Because of the advantage of blood cell parameters with economical, accessible, and rapid, several studies have reported characteristics of hematological profiles in COVID-19 individuals, such as, the expression levels of RDW, NLR, NPR, and PLR were higher in the severe cases compared to the non-severe cases. Conversely, the number of lymphocytes and hemoglobin levels were lower,33–36 which is consistent with the present study. This study emphasises clinical application of haematological routine parameters, as well as the severity and predictive value of haemogram-derived ratios in the early stages of patients with COVID-19.
As far as we know, this is the firstly study that comprehensive investigates the role of hematological profiles and haemogram-derived ratios as inflammatory biomarkers for differentiating COVID-19 patients with a severe and the non-severe.

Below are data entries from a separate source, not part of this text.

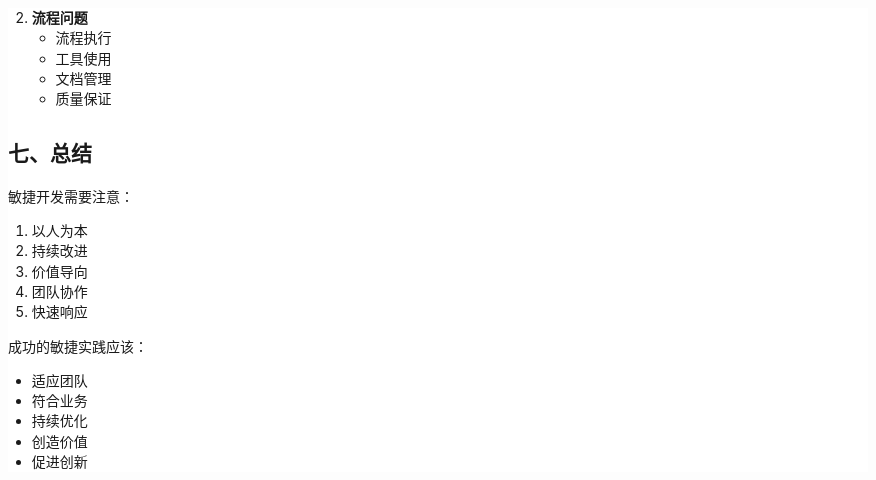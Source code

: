 2. **流程问题**
   - 流程执行
   - 工具使用
   - 文档管理
   - 质量保证

## 七、总结

敏捷开发需要注意：
1. 以人为本
2. 持续改进
3. 价值导向
4. 团队协作
5. 快速响应

成功的敏捷实践应该：
- 适应团队
- 符合业务
- 持续优化
- 创造价值
- 促进创新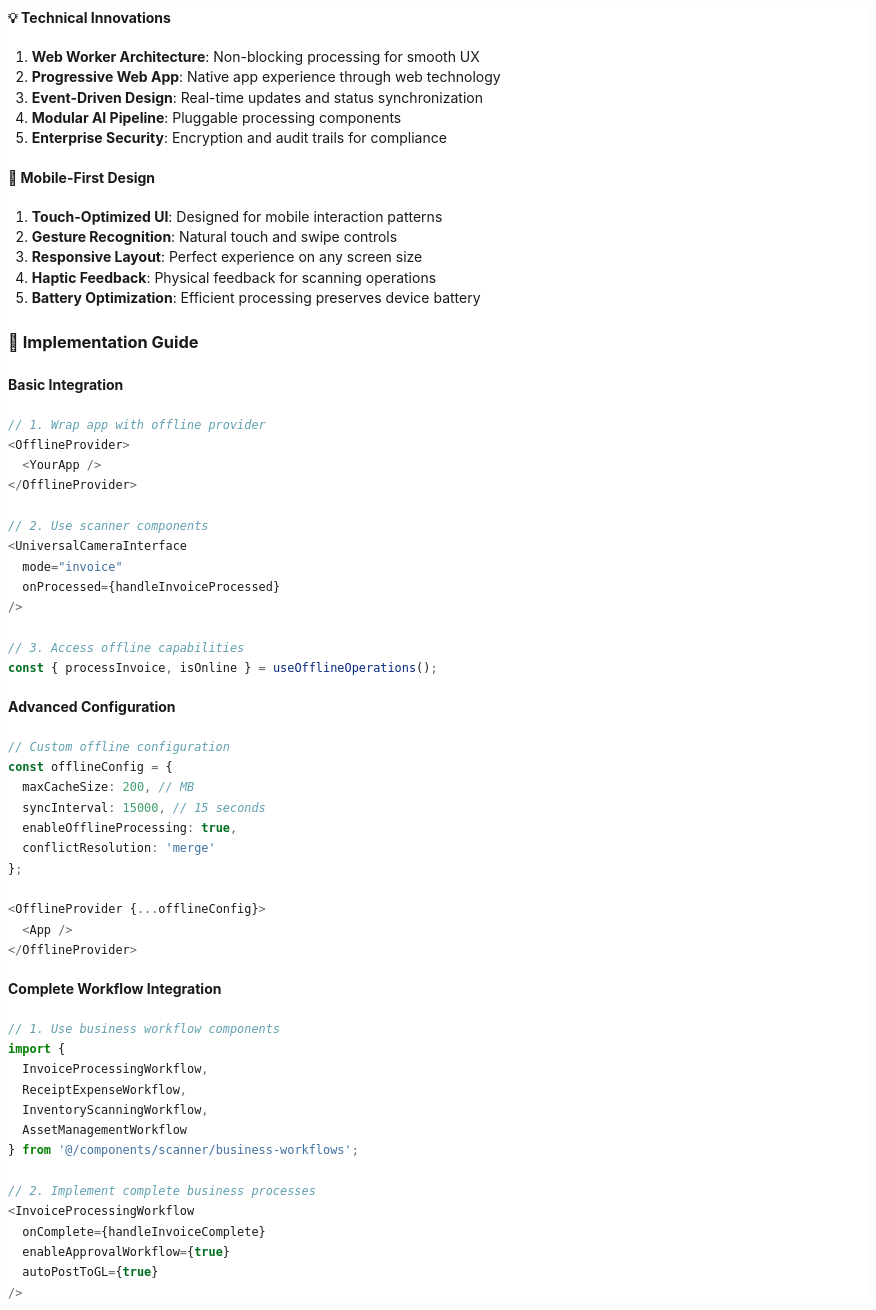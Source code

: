 #### **💡 Technical Innovations**
1. **Web Worker Architecture**: Non-blocking processing for smooth UX
2. **Progressive Web App**: Native app experience through web technology
3. **Event-Driven Design**: Real-time updates and status synchronization
4. **Modular AI Pipeline**: Pluggable processing components
5. **Enterprise Security**: Encryption and audit trails for compliance

#### **📱 Mobile-First Design**
1. **Touch-Optimized UI**: Designed for mobile interaction patterns
2. **Gesture Recognition**: Natural touch and swipe controls
3. **Responsive Layout**: Perfect experience on any screen size
4. **Haptic Feedback**: Physical feedback for scanning operations
5. **Battery Optimization**: Efficient processing preserves device battery

### 🎯 **Implementation Guide**

#### **Basic Integration**
```typescript
// 1. Wrap app with offline provider
<OfflineProvider>
  <YourApp />
</OfflineProvider>

// 2. Use scanner components
<UniversalCameraInterface 
  mode="invoice"
  onProcessed={handleInvoiceProcessed}
/>

// 3. Access offline capabilities
const { processInvoice, isOnline } = useOfflineOperations();
```

#### **Advanced Configuration**
```typescript
// Custom offline configuration
const offlineConfig = {
  maxCacheSize: 200, // MB
  syncInterval: 15000, // 15 seconds
  enableOfflineProcessing: true,
  conflictResolution: 'merge'
};

<OfflineProvider {...offlineConfig}>
  <App />
</OfflineProvider>
```

#### **Complete Workflow Integration**
```typescript
// 1. Use business workflow components
import { 
  InvoiceProcessingWorkflow,
  ReceiptExpenseWorkflow,
  InventoryScanningWorkflow,
  AssetManagementWorkflow
} from '@/components/scanner/business-workflows';

// 2. Implement complete business processes
<InvoiceProcessingWorkflow
  onComplete={handleInvoiceComplete}
  enableApprovalWorkflow={true}
  autoPostToGL={true}
/>
```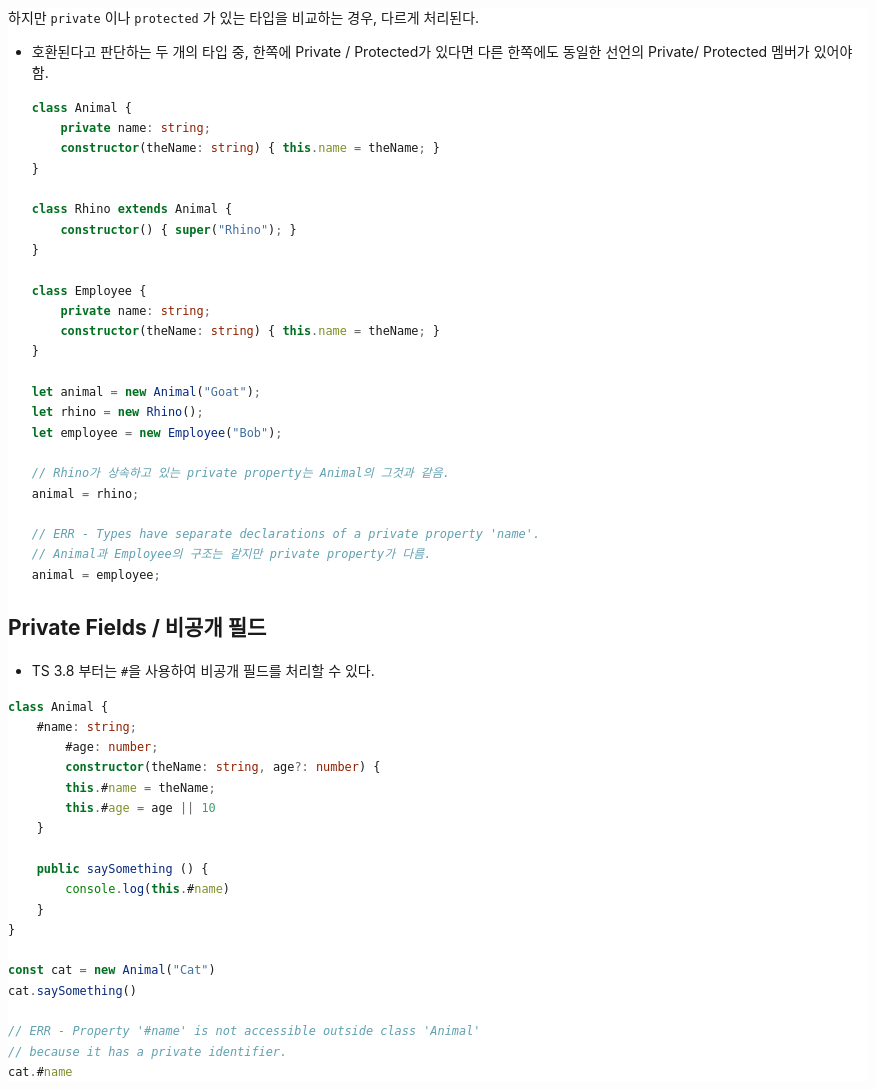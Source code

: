 
하지만 `private` 이나 `protected` 가 있는 타입을 비교하는 경우, 다르게 처리된다.

- 호환된다고 판단하는 두 개의 타입 중, 한쪽에 Private / Protected가 있다면 다른 한쪽에도 동일한 선언의 Private/ Protected 멤버가 있어야 함.

    ```ts
    class Animal {
        private name: string;
        constructor(theName: string) { this.name = theName; }
    }

    class Rhino extends Animal {
        constructor() { super("Rhino"); }
    }

    class Employee {
        private name: string;
        constructor(theName: string) { this.name = theName; }
    }

    let animal = new Animal("Goat");
    let rhino = new Rhino();
    let employee = new Employee("Bob");

    // Rhino가 상속하고 있는 private property는 Animal의 그것과 같음.
    animal = rhino;

    // ERR - Types have separate declarations of a private property 'name'.
    // Animal과 Employee의 구조는 같지만 private property가 다름.
    animal = employee;
    ```

## Private Fields / 비공개 필드

- TS 3.8 부터는 `#`을 사용하여 비공개 필드를 처리할 수 있다.

```ts
class Animal {
    #name: string;
		#age: number;
		constructor(theName: string, age?: number) { 
        this.#name = theName; 
        this.#age = age || 10
    }

    public saySomething () {
        console.log(this.#name)
    }
}

const cat = new Animal("Cat")
cat.saySomething()

// ERR - Property '#name' is not accessible outside class 'Animal' 
// because it has a private identifier.
cat.#name
```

Previous study demonstrated that the NLR measured at admission and in isolation can be used to effectively predict the subsequent presence of disease deterioration and serious clinical outcomes in patients with COVID-19. 37 Another recent report showed that higher NLR is one of the independent predictors of hospitalized mortality of COVID-19. 38 This study of ROC curve observed that among the blood routine parameters, NLR and SII of AUC, sensitivity and specificity respectively were 0.867, 70.83%, 92.21%; 0.860, 81.25%, 92.21%. Therefore, considering the diagnostic specificity, sensitivity and AUC, our data concluded that NLR and SII are the best parameters for predicting severe COVID-19.
This study had some unavoidable limitations. Firstly, this was a single-center study involving a small number of cases with no multi-factor correction to assess the severity of the disease. Secondly, other hematological parameter data were missing and should be included. Lastly, the study data were mainly collected from the clinical data of patients at admission, the lack of dynamic monitored in two groups. To sum up, in order to solve these limitations, large-sample, multi-center and systematic prospective studies are the focus of our future study.
Conclusion
In summary, this retrospective study aims at investigating the predictive value of blood routine examination parameters and hemogram-derived ratios, such as PLR, LMR, NPR, NLR, and SII, to distinguish between patients with severe and non-severe COVID-19. Our findings indicate that the blood routine examination parameters both and hemogram-derived ratios are the statistical difference between patients with severe and non-severe COVID-19. Furthermore, The ROC curve of these hematological parameters analyses further that elevated NLR and SII levels were the best predictors in this study, NLR with optimal specificity of 92.21%, and SII with optimal sensitivity of 81.25%, to predict the occurrence of severe-patients with COVID-19, improving reasonable allocation of medical resources to reduce severe patient mortality for clinicians.